• WHAT THE EXERCISE ASKS:
The answer must be one number: how many lines in the records below contain the word "metodun".

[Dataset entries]
:::::

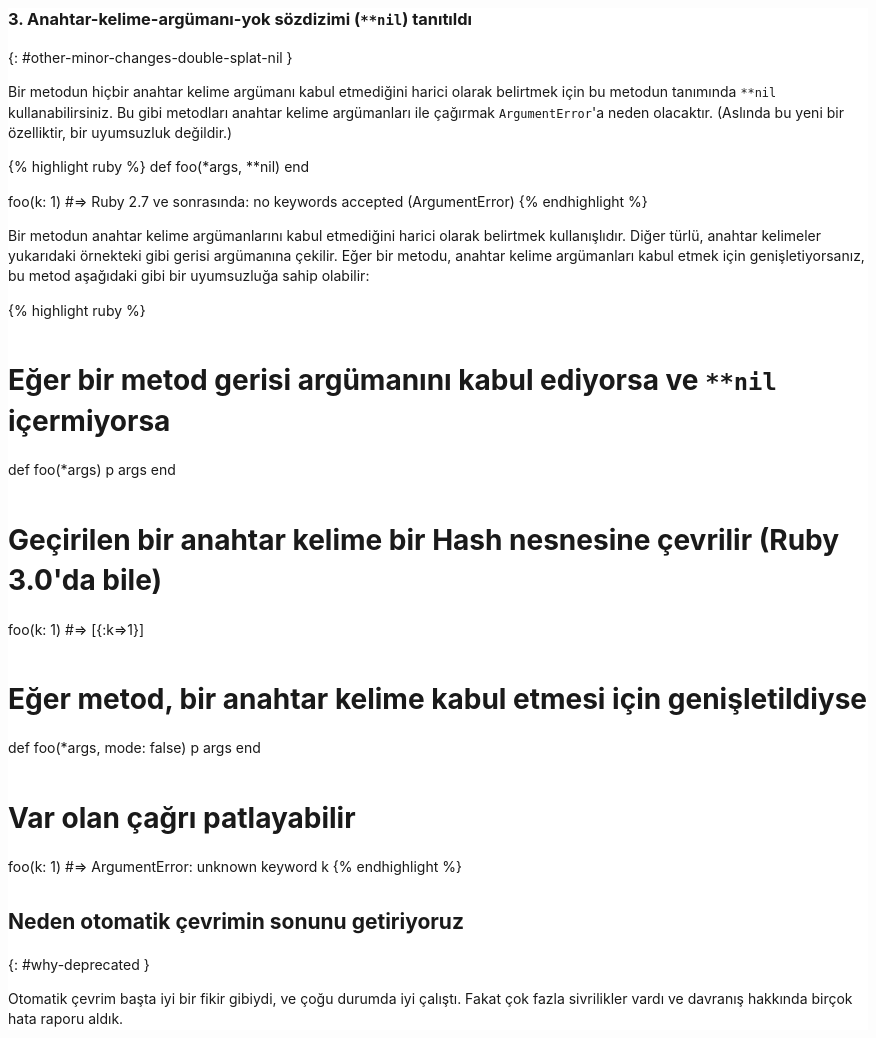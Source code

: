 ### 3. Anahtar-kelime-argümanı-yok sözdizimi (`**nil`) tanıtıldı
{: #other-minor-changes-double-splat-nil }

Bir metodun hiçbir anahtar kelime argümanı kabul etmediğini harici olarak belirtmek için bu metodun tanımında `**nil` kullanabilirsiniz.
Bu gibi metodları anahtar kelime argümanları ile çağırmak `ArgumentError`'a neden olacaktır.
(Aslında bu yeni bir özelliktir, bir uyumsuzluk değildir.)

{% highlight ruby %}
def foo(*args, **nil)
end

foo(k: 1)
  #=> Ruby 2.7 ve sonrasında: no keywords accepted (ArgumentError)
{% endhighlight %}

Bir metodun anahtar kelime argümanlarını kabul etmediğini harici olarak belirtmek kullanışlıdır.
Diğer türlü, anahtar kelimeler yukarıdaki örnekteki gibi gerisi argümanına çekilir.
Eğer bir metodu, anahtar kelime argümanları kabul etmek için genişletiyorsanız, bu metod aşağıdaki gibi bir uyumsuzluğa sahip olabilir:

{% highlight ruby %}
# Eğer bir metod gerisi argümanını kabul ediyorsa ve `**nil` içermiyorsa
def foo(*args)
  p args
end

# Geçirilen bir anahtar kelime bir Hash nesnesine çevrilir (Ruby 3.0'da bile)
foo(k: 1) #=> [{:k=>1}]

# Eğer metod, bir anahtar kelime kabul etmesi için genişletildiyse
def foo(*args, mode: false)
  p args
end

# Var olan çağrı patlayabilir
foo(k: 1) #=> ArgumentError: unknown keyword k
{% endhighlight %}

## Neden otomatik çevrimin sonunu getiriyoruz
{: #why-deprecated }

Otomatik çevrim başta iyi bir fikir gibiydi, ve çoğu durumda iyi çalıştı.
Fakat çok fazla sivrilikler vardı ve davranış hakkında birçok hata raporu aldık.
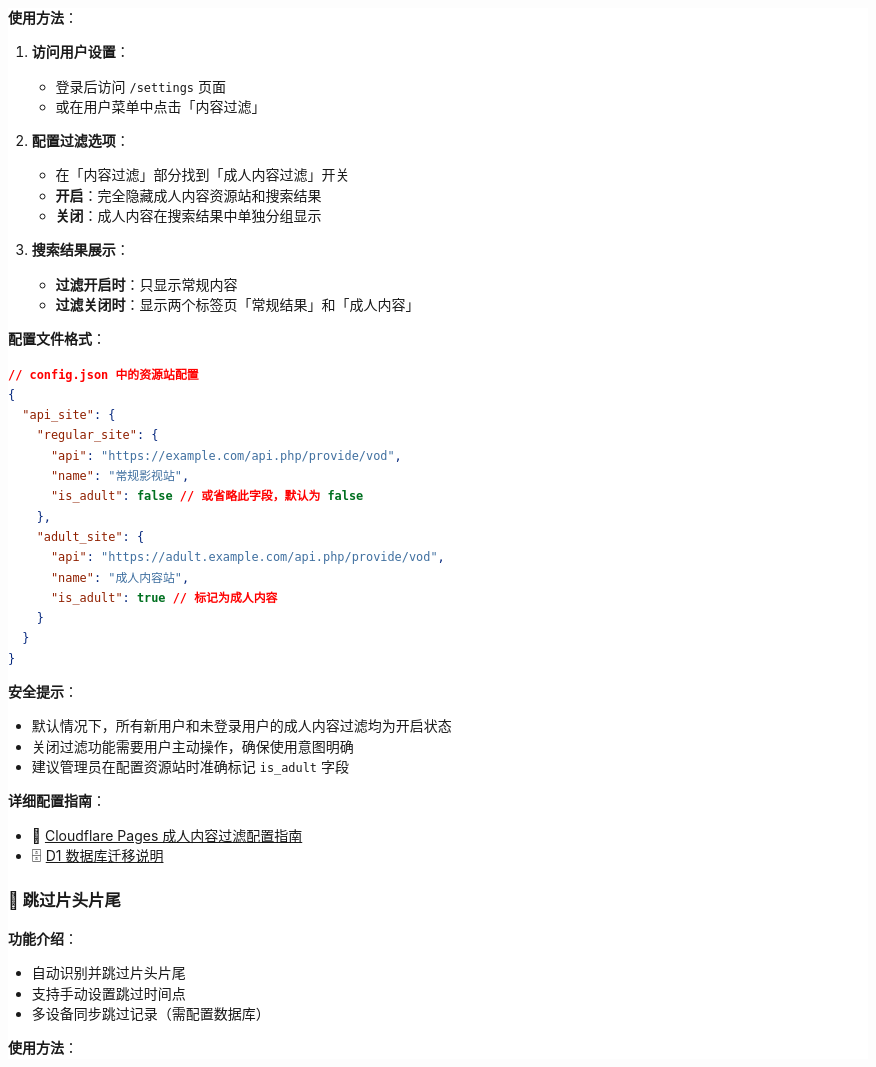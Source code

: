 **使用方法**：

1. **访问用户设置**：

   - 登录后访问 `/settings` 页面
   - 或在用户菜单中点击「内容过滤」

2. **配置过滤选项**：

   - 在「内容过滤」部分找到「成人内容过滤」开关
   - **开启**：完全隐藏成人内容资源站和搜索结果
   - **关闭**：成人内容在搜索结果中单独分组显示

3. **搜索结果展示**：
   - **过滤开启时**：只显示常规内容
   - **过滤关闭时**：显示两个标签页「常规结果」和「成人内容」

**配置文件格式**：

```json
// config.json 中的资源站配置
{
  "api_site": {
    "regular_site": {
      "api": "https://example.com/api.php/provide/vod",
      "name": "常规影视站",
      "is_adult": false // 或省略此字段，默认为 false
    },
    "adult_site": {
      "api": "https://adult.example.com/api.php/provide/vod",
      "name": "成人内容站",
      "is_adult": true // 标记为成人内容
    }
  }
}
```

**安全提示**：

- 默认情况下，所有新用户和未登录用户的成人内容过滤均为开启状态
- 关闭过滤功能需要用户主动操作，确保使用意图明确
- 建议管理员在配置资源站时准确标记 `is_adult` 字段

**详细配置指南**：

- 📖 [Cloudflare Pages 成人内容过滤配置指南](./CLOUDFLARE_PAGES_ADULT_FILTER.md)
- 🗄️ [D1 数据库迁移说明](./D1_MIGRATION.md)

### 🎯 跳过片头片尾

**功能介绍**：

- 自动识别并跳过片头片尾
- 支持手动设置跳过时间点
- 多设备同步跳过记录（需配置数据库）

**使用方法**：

:::::

• SOLUTION FOR THIS TASK:
2